[These two examinations], for the grade of Portepée-fähnrich and for the officer’s commission, are either conducted or controlled by the Supreme Military examinations Board, (Ober-Militair-Examinations-Commission) in Berlin, a body partly composed of military officers, partly of eminent civilians.
The various examining boards, the central and the local ones, which conduct these two examinations, are quite independent of the military schools, and were formerly presided over by a different head; but in order that the system should be uniformly carried out, and as Colonel von Holleben expresses it, that “the examinations should exercise a salutary influence on education, and that their standard should be adjusted to the capacities of the schools,” they have now been placed under the same control as the military schools.
[The whole department] of military education is therefore now under the control of a single high functionary, bearing the title of the general inspector of the military schools, military education, and military studies (das Militair Erziehungs-und-Bildungswesen,) who reports direct to the king on all subjects relating to examination and instruction. He submits his proposals on matters of administration to the minister of war, who issues the necessary orders to the boards charged with the financial control of the various schools.

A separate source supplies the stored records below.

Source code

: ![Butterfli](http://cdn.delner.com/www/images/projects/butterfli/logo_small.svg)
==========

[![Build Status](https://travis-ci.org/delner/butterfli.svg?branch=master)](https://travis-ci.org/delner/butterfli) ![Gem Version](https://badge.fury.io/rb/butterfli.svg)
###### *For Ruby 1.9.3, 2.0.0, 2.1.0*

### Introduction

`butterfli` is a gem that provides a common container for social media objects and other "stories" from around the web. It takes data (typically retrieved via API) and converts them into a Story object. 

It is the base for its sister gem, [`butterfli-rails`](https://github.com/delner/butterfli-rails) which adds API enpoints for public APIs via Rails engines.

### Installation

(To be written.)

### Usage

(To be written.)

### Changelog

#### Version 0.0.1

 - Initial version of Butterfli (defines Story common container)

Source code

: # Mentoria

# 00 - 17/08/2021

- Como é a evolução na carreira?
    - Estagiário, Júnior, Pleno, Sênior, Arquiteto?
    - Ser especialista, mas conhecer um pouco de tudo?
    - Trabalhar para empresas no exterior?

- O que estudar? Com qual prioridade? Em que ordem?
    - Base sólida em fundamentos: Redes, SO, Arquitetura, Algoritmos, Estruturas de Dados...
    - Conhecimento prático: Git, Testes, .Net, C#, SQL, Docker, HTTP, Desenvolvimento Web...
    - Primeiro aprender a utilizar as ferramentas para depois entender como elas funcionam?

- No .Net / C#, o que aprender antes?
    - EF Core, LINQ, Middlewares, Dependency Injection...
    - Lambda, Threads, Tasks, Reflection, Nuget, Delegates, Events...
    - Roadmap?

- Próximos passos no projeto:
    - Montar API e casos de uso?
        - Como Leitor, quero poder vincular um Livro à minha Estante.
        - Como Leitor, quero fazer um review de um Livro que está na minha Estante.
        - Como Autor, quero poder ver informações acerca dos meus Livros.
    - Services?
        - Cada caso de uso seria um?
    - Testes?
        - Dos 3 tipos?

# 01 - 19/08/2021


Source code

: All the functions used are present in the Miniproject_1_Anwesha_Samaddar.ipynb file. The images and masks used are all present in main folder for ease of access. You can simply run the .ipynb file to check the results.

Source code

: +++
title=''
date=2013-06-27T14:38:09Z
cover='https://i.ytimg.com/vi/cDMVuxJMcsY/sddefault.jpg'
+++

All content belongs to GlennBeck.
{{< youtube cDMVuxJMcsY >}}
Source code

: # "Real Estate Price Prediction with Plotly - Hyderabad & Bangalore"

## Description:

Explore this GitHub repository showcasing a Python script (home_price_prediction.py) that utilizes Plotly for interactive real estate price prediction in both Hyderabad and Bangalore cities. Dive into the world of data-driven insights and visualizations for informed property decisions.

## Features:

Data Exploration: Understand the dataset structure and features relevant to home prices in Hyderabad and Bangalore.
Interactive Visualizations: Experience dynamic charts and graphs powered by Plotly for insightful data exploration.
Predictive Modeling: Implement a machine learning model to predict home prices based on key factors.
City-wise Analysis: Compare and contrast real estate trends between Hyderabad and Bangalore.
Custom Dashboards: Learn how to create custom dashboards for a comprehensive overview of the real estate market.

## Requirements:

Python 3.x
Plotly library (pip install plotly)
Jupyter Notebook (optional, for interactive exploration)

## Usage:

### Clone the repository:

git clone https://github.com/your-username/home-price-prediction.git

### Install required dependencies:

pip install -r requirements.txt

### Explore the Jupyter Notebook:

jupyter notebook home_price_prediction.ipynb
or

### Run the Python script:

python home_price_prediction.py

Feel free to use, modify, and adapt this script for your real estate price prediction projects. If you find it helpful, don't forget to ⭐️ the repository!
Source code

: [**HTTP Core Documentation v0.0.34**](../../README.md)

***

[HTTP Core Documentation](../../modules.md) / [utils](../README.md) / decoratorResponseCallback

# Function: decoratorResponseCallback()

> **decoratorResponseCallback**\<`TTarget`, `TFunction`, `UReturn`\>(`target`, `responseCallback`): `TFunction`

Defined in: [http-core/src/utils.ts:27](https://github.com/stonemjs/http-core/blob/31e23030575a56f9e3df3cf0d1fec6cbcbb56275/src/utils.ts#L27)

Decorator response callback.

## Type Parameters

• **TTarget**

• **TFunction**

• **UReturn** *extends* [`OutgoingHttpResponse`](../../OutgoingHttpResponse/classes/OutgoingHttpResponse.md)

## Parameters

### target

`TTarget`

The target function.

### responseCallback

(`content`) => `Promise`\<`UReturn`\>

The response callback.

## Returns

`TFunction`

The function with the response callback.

The general inspector is assisted by a supreme council or board of military studies, composed of field officers of the general staff and of the special arms, the directors of the war school, of the supreme board of military examinations, of the artillery and engineers school, the commander of the cadet corps, some of the consultative assessors (Vortragenden Räthen,) of the minister of worship, and of individuals selected from the general body of learned men (professors.)
[The principal military schools] of Prussia may be divided into five classes:—
I. Those which give a good general education to the sons of meritorious officers, but which are open to others, such as—
1. The Cadet Houses or Cadet Schools (Cadetten-Häuser,) which supply a certain amount of instruction in military professional subjects.
II. Such as supply professional instruction to young men who are candidates for the rank of officer in the Prussian army. These are—
2. The Division Schools (Divisions-Schule,) nine in number, one for each army corps.
3. The artillery and engineers schools in Berlin.